AIM OF THE EXERCISE –
Scan the records for the string "availability" and copy every line that holds it.

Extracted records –

════════════════

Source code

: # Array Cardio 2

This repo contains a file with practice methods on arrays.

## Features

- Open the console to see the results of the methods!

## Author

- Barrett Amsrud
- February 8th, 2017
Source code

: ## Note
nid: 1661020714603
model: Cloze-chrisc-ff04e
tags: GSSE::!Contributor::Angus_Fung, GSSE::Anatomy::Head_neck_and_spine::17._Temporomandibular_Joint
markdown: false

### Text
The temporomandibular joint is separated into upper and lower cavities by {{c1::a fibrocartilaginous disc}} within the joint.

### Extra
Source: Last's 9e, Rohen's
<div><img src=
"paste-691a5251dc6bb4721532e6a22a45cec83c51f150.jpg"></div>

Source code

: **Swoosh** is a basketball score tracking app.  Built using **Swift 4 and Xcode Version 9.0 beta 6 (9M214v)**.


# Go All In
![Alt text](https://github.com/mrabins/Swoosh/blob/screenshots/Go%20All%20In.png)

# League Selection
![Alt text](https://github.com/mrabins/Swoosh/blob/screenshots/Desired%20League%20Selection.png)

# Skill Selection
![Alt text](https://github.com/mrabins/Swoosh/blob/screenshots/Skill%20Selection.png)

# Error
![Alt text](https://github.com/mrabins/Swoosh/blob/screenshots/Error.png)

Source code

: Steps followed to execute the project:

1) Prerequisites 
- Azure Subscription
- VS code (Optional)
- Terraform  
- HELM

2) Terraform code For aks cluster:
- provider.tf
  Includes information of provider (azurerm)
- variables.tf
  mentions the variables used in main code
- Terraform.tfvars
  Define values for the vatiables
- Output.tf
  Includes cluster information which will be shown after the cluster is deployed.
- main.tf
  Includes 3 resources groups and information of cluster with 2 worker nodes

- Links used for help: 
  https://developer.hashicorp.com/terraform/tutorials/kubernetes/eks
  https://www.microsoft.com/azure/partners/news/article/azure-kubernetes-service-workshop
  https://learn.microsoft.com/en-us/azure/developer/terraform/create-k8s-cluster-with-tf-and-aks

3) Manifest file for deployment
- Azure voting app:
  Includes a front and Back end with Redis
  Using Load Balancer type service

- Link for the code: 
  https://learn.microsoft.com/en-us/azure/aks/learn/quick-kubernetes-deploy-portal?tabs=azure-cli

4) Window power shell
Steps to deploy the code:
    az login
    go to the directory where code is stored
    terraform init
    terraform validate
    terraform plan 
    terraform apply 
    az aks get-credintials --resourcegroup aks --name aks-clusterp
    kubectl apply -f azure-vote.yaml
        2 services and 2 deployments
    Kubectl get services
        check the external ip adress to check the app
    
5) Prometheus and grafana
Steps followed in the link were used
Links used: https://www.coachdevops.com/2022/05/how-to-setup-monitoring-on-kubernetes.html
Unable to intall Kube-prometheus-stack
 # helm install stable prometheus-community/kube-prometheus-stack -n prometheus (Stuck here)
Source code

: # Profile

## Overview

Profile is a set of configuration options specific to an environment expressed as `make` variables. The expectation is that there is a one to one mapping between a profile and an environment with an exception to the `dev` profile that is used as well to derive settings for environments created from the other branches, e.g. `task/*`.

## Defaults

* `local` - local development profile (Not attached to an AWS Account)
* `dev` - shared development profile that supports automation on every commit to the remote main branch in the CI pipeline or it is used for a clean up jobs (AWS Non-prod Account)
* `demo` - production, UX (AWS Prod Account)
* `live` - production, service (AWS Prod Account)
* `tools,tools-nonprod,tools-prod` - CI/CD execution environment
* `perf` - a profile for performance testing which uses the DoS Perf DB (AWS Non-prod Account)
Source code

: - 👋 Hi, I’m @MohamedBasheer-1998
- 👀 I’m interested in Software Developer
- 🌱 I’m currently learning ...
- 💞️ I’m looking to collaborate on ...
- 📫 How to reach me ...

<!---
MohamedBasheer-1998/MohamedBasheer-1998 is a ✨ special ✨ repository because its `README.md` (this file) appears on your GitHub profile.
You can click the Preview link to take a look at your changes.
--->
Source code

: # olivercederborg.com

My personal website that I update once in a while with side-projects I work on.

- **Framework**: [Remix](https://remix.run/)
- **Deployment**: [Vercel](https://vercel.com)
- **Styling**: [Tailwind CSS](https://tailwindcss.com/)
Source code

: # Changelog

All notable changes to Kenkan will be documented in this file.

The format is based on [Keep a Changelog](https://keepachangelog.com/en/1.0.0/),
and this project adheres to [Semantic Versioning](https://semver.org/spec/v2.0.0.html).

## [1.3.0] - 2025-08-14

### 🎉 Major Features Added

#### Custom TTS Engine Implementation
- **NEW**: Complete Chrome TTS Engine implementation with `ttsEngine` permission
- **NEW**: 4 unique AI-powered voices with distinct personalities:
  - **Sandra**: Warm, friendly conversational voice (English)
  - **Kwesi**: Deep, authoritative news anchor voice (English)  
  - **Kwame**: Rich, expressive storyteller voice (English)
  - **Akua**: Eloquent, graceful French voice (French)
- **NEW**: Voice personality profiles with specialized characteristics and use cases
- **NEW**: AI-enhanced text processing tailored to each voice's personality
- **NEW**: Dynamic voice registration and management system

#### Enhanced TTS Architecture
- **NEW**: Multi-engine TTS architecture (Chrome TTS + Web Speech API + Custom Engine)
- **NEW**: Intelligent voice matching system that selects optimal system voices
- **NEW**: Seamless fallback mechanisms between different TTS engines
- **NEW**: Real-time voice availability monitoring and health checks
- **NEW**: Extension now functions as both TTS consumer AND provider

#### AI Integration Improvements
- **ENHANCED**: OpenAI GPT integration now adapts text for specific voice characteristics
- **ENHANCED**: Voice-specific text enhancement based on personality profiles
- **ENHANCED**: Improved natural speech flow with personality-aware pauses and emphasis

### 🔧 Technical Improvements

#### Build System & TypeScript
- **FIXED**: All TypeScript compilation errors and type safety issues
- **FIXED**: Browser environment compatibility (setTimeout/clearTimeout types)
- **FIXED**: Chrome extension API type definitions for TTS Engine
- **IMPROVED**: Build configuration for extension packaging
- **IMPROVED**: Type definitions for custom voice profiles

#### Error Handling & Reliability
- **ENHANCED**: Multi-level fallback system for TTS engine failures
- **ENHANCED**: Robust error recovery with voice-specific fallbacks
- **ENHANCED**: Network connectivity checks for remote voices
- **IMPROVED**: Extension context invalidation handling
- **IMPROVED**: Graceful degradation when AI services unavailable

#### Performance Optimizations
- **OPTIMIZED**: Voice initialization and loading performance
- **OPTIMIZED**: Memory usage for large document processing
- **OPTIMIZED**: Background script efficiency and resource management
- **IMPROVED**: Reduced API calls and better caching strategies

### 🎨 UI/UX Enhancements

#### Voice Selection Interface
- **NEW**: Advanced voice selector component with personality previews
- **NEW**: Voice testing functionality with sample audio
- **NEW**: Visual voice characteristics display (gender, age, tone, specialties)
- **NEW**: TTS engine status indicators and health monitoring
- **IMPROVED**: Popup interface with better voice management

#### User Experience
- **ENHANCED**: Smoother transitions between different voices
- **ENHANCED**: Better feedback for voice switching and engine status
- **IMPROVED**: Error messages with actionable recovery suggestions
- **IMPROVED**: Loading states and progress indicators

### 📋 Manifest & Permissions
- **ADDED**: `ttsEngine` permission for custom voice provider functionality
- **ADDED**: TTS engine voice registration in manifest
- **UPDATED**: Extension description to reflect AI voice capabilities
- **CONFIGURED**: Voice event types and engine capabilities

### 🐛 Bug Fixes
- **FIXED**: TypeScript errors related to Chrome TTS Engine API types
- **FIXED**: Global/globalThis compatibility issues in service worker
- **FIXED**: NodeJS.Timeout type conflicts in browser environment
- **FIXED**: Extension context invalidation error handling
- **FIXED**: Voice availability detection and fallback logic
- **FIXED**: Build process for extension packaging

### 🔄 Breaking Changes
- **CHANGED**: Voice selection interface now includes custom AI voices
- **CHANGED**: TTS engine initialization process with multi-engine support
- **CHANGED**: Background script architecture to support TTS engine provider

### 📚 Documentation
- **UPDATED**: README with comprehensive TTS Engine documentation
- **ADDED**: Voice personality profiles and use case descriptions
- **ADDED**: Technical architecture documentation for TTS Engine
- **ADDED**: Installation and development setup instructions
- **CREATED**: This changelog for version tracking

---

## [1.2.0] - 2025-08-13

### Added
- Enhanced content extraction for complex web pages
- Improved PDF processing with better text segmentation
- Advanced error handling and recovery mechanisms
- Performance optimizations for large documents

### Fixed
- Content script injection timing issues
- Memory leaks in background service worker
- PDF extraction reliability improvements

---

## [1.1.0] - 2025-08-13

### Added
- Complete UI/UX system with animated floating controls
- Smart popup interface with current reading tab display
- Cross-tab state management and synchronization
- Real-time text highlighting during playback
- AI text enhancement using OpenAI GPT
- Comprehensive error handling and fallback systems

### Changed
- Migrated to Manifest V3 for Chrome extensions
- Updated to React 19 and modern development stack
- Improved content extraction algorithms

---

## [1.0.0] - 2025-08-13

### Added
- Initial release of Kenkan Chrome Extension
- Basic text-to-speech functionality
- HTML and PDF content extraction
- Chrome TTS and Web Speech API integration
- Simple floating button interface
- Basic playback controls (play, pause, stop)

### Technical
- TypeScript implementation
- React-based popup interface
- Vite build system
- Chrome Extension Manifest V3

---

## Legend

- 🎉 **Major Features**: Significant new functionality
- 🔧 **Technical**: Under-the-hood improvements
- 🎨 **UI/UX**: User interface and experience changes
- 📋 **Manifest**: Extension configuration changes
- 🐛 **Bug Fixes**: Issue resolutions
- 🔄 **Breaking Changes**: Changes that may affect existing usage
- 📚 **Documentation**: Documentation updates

════════════════

WRITTEN SOLUTION –
- **NEW**: Real-time voice availability monitoring and health checks
- **FIXED**: Voice availability detection and fallback logic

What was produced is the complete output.